Town&Style

Quick Bites: 10.29.14

[new hill hangout]
After two months of red tape and government hoops, Rich LoRusso has opened Leonardo’s Kitchen and Wine Bar at 2130 Macklind Ave. “It’s in an old gas station, so it’s not fancy,” says the veteran restaurateur. The new place offers counter service with a full kitchen that does sandwiches and “hand-tossed pizza that’s fast, so you can get in and go,” says LoRusso, whose company T-shirt proclaims, ‘Italian Beef Rules.’

[go fish]
The Drury Inn Brentwood has provided a new fishing hole for St. Louis seafood fans. Bonefish Grill, located on Drury’s parking lot at the corner of Brentwood Boulevard and Eager Road, has opened. A Florida franchise owned by Bloomin’ Brands, BoneFish Grill has invested $1.6 million in its sleek new St. Louis building. “Fresh, fire-grilled seasonal seafood is what sets us apart from others,” says Brian Willett, managing partner.

[still in the game]
Anniversaries are special, especially for restaurants and bars that survive the business landscape littered with fickle diners, changing food trends and recessions. Hats off and cheers to Sportsman’s Park celebrating the big 4-0, and to The Art of Entertaining, now numbering 20 years in the biz.

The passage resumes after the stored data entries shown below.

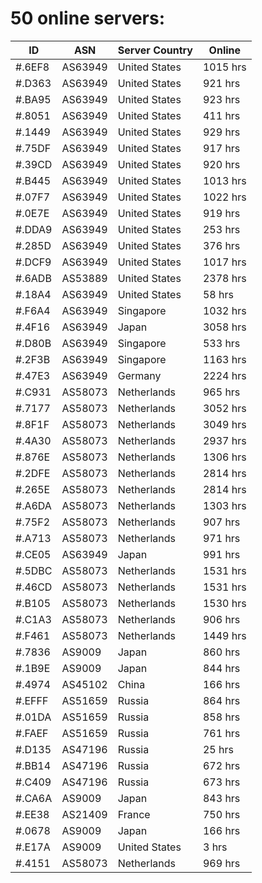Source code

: # 50 online servers:

| ID | ASN | Server Country | Online |
| ------ | ------ | ------ | ------ |
| #.6EF8 | AS63949 | United States | 1015 hrs |
| #.D363 | AS63949 | United States | 921 hrs |
| #.BA95 | AS63949 | United States | 923 hrs |
| #.8051 | AS63949 | United States | 411 hrs |
| #.1449 | AS63949 | United States | 929 hrs |
| #.75DF | AS63949 | United States | 917 hrs |
| #.39CD | AS63949 | United States | 920 hrs |
| #.B445 | AS63949 | United States | 1013 hrs |
| #.07F7 | AS63949 | United States | 1022 hrs |
| #.0E7E | AS63949 | United States | 919 hrs |
| #.DDA9 | AS63949 | United States | 253 hrs |
| #.285D | AS63949 | United States | 376 hrs |
| #.DCF9 | AS63949 | United States | 1017 hrs |
| #.6ADB | AS53889 | United States | 2378 hrs |
| #.18A4 | AS63949 | United States | 58 hrs |
| #.F6A4 | AS63949 | Singapore | 1032 hrs |
| #.4F16 | AS63949 | Japan | 3058 hrs |
| #.D80B | AS63949 | Singapore | 533 hrs |
| #.2F3B | AS63949 | Singapore | 1163 hrs |
| #.47E3 | AS63949 | Germany | 2224 hrs |
| #.C931 | AS58073 | Netherlands | 965 hrs |
| #.7177 | AS58073 | Netherlands | 3052 hrs |
| #.8F1F | AS58073 | Netherlands | 3049 hrs |
| #.4A30 | AS58073 | Netherlands | 2937 hrs |
| #.876E | AS58073 | Netherlands | 1306 hrs |
| #.2DFE | AS58073 | Netherlands | 2814 hrs |
| #.265E | AS58073 | Netherlands | 2814 hrs |
| #.A6DA | AS58073 | Netherlands | 1303 hrs |
| #.75F2 | AS58073 | Netherlands | 907 hrs |
| #.A713 | AS58073 | Netherlands | 971 hrs |
| #.CE05 | AS63949 | Japan | 991 hrs |
| #.5DBC | AS58073 | Netherlands | 1531 hrs |
| #.46CD | AS58073 | Netherlands | 1531 hrs |
| #.B105 | AS58073 | Netherlands | 1530 hrs |
| #.C1A3 | AS58073 | Netherlands | 906 hrs |
| #.F461 | AS58073 | Netherlands | 1449 hrs |
| #.7836 | AS9009 | Japan | 860 hrs |
| #.1B9E | AS9009 | Japan | 844 hrs |
| #.4974 | AS45102 | China | 166 hrs |
| #.EFFF | AS51659 | Russia | 864 hrs |
| #.01DA | AS51659 | Russia | 858 hrs |
| #.FAEF | AS51659 | Russia | 761 hrs |
| #.D135 | AS47196 | Russia | 25 hrs |
| #.BB14 | AS47196 | Russia | 672 hrs |
| #.C409 | AS47196 | Russia | 673 hrs |
| #.CA6A | AS9009 | Japan | 843 hrs |
| #.EE38 | AS21409 | France | 750 hrs |
| #.0678 | AS9009 | Japan | 166 hrs |
| #.E17A | AS9009 | United States | 3 hrs |
| #.4151 | AS58073 | Netherlands | 969 hrs |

Kudos, also, to Sub Zero Vodka Bar on its 10th anniversary in the CWE.

[meal for moolah]
Joe Buck’s executive chef Jack MacMurray has cooked up a way to help St. Louis Moolah Shriners enhance their fundraising efforts by offering a custom Winter Beer Dinner Nov. 6 at the Moolah Shrine Center. The five-course dinner, paired with five local beers, marks the first foodie event Moolah Shriners has sponsored.

[anytime noshes]
Those hankering for sustenance in The Loop past regular kitchen hours won’t have to look far for a meal now that The Peacock Diner opened for business two weeks ago. Operating 24-7, 365 days a year, Joe Edwards’ retro spot offers an eclectic menu, from waffles and chili to burgers and egg drop soup. Don’t miss the quirky retro delicacies, like the 50-cent Olive Cracker—squeezed cheese and an olive on a Triscuit cracker.